[Opening The data section]

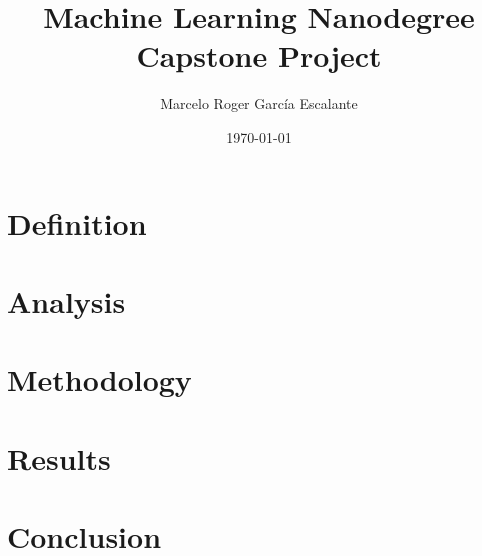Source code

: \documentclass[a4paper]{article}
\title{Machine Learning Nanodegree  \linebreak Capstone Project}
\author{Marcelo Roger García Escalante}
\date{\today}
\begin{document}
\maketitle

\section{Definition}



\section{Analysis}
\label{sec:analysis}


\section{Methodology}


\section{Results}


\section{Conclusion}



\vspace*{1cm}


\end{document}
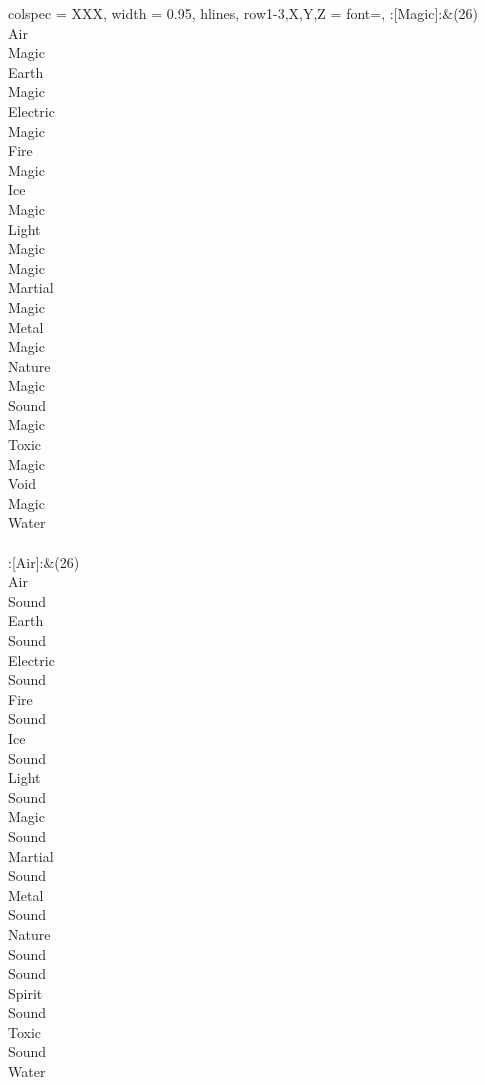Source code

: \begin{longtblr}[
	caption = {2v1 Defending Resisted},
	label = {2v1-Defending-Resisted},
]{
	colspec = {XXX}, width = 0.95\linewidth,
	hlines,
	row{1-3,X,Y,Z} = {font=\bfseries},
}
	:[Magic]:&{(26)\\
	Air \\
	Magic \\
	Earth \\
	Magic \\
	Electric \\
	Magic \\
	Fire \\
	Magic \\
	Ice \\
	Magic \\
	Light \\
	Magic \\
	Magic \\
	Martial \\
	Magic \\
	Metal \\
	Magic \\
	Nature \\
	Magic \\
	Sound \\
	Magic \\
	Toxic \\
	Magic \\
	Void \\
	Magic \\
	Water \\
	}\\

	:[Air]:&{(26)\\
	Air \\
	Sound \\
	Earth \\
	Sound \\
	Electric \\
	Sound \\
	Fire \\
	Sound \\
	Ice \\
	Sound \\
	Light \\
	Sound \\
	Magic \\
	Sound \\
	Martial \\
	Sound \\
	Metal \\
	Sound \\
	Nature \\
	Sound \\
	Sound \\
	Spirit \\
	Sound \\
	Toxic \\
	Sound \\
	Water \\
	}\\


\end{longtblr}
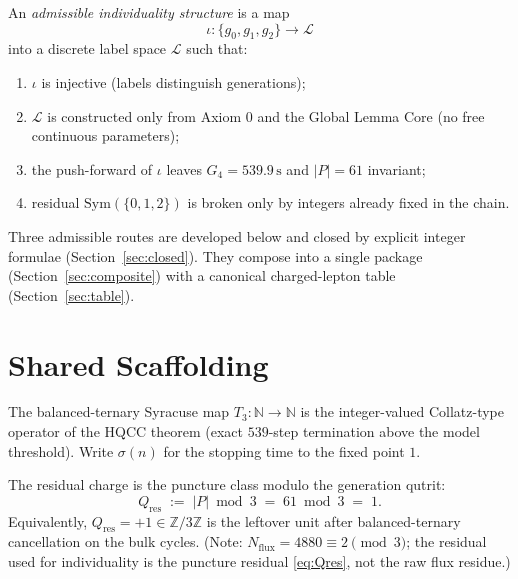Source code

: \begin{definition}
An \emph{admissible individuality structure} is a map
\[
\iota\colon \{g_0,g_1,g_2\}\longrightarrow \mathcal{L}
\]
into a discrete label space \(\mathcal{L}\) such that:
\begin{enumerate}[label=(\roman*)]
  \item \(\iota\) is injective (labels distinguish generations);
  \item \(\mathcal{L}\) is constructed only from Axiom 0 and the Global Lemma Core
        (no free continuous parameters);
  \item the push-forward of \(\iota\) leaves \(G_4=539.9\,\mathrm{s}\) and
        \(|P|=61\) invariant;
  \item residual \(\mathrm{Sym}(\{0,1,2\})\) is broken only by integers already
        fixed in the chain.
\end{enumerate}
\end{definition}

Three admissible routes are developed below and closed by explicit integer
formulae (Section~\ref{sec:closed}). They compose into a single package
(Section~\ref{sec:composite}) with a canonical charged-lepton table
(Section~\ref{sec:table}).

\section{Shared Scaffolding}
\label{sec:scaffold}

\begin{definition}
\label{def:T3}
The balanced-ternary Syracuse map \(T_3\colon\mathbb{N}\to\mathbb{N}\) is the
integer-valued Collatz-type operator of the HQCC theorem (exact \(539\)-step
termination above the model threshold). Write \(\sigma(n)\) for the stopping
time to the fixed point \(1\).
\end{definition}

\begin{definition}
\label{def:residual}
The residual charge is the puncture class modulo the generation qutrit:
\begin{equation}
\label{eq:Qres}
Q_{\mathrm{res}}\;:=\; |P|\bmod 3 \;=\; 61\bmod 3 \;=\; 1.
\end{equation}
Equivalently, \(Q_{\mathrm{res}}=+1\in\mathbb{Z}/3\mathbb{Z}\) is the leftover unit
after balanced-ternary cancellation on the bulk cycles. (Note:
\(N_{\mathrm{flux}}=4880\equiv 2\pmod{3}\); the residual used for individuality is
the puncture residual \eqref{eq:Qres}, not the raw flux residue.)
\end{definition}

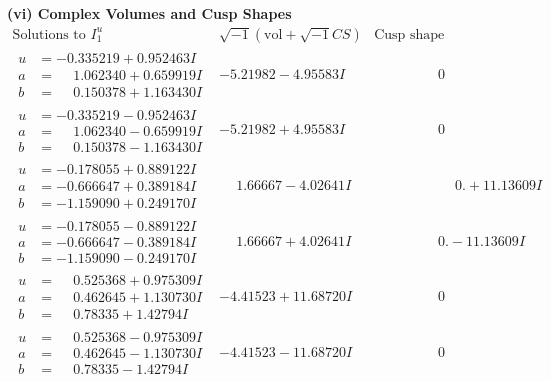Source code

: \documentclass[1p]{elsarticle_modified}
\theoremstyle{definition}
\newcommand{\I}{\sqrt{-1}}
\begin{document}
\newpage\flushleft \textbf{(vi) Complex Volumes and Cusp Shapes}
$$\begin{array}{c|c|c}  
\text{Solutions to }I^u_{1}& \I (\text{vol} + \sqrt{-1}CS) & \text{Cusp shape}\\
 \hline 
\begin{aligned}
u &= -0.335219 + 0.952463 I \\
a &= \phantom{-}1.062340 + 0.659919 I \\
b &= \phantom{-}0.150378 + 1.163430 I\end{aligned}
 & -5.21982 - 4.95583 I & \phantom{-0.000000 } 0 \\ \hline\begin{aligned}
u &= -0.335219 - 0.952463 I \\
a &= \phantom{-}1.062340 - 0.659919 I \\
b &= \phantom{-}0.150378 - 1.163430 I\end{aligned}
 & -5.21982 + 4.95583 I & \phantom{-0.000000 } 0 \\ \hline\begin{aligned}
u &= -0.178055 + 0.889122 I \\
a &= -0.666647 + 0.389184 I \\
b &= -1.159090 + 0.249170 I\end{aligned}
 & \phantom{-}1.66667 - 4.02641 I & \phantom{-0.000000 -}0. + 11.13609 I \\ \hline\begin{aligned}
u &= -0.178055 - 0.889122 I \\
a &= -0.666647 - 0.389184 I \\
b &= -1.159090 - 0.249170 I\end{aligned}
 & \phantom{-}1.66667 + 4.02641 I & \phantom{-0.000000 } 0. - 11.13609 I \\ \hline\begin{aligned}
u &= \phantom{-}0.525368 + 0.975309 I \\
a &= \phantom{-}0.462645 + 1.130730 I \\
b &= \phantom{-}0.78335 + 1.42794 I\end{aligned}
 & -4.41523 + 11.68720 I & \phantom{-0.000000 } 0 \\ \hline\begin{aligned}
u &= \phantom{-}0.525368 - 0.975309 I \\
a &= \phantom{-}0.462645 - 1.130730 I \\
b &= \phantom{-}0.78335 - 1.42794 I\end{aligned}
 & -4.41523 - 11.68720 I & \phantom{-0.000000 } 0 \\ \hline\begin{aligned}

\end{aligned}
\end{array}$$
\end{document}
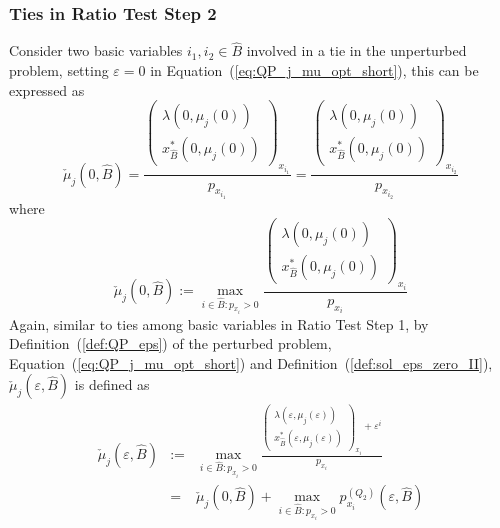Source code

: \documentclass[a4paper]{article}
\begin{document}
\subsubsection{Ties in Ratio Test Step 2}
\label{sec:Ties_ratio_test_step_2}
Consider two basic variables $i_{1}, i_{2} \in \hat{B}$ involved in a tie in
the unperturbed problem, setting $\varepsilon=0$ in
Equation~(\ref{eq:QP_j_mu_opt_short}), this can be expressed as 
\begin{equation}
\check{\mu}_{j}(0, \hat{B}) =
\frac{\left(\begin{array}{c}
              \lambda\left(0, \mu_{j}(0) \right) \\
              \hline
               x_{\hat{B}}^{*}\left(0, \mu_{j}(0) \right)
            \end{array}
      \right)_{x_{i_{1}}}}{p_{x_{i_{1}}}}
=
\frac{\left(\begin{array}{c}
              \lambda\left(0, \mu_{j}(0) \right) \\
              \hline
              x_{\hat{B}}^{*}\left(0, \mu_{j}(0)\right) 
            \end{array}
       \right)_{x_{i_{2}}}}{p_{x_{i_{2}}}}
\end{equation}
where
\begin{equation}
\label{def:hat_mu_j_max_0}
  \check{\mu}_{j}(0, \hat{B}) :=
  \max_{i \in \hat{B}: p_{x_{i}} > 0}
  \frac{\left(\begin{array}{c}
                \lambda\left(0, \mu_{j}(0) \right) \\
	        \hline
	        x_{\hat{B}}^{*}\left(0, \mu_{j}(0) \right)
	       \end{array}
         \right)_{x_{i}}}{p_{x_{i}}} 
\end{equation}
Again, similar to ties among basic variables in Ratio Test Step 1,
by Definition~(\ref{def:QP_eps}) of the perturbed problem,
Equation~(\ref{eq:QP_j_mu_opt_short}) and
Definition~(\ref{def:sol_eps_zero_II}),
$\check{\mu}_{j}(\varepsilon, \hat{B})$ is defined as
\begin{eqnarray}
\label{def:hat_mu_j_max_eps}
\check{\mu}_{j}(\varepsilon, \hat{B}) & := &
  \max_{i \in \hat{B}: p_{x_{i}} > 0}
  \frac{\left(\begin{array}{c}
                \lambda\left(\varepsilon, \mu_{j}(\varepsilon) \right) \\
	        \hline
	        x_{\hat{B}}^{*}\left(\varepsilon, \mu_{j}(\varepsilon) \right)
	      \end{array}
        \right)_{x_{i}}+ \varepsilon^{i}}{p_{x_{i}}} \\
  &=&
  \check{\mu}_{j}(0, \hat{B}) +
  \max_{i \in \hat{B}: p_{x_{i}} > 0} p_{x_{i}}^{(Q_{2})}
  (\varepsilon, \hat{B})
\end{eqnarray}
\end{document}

[Closing The data section]

■ **Exercise description**:
Set down again, exactly, every line above from the one with "- 1.130730 I \\" down to the one with "Consider two basic", both ends included. No pictures, and nothing else.

■ **Answer to the problem**:
a &= \phantom{-}0.462645 - 1.130730 I \\
b &= \phantom{-}0.78335 - 1.42794 I\end{aligned}
 & -4.41523 - 11.68720 I & \phantom{-0.000000 } 0 \\ \hline\begin{aligned}

\end{aligned}
\end{array}$$
\end{document}
Source code

: \documentclass[a4paper]{article}
\begin{document}
\subsubsection{Ties in Ratio Test Step 2}
\label{sec:Ties_ratio_test_step_2}
Consider two basic variables $i_{1}, i_{2} \in \hat{B}$ involved in a tie in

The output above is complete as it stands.